The Truth in Fairy Tales and Fables

fables fairy tales madeleine l'engle truth in story Jan 17, 2024

By Carol Woolum Roberts

Last Friday Paul and I began our Artists in Residence program at Canyon Elementary School.  This year we will be meeting with students every Friday school is in session, from January until the first week in April, when they will have their final performance.

This year each class will do their own presentation.  Each class will perform five kinds of stories:

  1.  Aesop’s Fable
  2.  Animal Tale
  3.  Cumulative Tale
  4.  Fairy Tale
  5.  Tale from Another Country

As we talked to students from Kindergarten through Fifth Grade last week, Paul explained to them about the five types of stories they would be telling.

In almost every class there was a student who, when asked to describe what a Fairy Tale was, said, “It isn’t true.”

I am not sure this is the correct response about a Fairy Tale.

Because all the stories we are having the students tell do share truth.

The first time I read someone very adamant about this truth was in one of my favorite books by one of my favorite authors.

Madeleine L’Engle wrote the book “Walking on Water: Reflections on Faith and Art”. In one part of the book, L’Engle talks about how Jesus used stories to share truth with people. She learned about life from reading and writing stories as a young child. Some of these stories were fairy tales and myths. But she found out that some people did not think these kinds of stories were important to read. She writes:

And yet we are still being taught that fairy tales and myths are to be discarded as soon as we are old enough to understand “reality.” I received a disturbed and angry letter from a young mother who told me that a friend of hers, with young children, gave them only instructive books; she wasn’t going to allow their minds to be polluted with fairy tales. They were going to be taught the “real” world. This attitude is a victory for the powers of this world. A friend of mine, a fine storyteller, remarked to me, “Jesus was not a theologian. He was God who told stories.” Yes. God who told stories.

She quoted Clyde Kilby, an American writer and professor who studied the works of J.R.R. Tolkein and C.S. Lewis.  In her book, Kilby is quoted as saying:

 “Meaninglessness inhibits fullness of life and is therefore equivalent to illness. Meaning makes a great many things endurable—perhaps everything….It is not that ‘God’ is a myth, but that myth is the revelation of a divine life in man. It is not we who invent myth; rather, it speaks to us as a Word of God.”

In continuing to write about mothers keeping their children from fairy tales, L’Engle writes, “The well-intentioned mothers who don’t want their children polluted by fairy tales would not only deny them their childhood, with its high creativity, but they would have them conform to the secular world, with its dirty devices.
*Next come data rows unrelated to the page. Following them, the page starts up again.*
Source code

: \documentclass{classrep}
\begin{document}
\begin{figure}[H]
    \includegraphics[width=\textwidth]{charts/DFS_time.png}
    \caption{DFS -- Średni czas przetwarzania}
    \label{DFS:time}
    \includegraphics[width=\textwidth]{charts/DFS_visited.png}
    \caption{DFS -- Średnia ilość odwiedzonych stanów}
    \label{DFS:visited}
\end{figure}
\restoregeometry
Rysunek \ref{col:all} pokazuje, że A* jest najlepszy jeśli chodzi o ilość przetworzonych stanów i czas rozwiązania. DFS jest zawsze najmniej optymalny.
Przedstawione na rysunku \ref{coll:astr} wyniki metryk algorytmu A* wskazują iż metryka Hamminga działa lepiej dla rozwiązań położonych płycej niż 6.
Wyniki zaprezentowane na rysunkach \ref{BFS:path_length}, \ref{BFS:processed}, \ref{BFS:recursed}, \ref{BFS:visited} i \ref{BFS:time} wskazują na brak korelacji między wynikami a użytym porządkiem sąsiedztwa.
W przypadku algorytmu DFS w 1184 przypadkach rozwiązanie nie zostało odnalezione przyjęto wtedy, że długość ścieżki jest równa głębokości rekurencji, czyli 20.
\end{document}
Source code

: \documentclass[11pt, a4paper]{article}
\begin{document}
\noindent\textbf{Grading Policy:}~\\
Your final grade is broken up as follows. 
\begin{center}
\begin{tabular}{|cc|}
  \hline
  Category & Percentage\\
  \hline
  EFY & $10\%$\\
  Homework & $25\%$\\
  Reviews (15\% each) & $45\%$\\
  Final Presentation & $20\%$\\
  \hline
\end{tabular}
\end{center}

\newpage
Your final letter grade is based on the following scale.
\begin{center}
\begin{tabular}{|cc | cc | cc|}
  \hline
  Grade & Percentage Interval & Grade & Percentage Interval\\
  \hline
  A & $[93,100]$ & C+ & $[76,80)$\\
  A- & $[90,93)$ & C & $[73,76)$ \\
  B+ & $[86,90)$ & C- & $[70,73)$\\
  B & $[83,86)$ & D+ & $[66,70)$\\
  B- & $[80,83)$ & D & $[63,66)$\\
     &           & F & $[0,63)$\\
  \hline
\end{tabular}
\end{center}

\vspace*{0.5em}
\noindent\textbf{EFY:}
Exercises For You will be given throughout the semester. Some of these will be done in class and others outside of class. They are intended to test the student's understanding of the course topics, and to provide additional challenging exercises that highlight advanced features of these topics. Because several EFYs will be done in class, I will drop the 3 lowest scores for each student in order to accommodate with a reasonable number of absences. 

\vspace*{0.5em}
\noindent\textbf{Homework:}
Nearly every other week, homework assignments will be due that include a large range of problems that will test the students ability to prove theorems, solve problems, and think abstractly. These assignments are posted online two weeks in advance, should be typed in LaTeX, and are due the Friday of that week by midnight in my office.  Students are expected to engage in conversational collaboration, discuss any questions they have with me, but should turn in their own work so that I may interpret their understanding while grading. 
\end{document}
The world of fairy tale, fantasy, myth, is inimical to the secular world, and in total opposition to it, for it is interested not in limited laboratory proofs but in truth.

When I was a child, reading Hans Christian Andersen’s tales, reading about Joseph and his coat of many colours and his infuriating bragging about his dreams, reading The Selfish Giant and The Book of Jonah, these diverse stories spoke to me in the same language, and I knew intuitively that they belonged to the same world.”

I am in total agreement with L’Engle and her thoughts. Stories help us understand the world. God uses stories, not just in the Bible, but those passed down from generation to generation to help us learn more about what it is to be human. And to love and understand other humans.

Paul and I get this awesome opportunity to help the students at Canyon Elementary to tell these stories that teach these truths.

We are also helping our after-school students write some stories of their own.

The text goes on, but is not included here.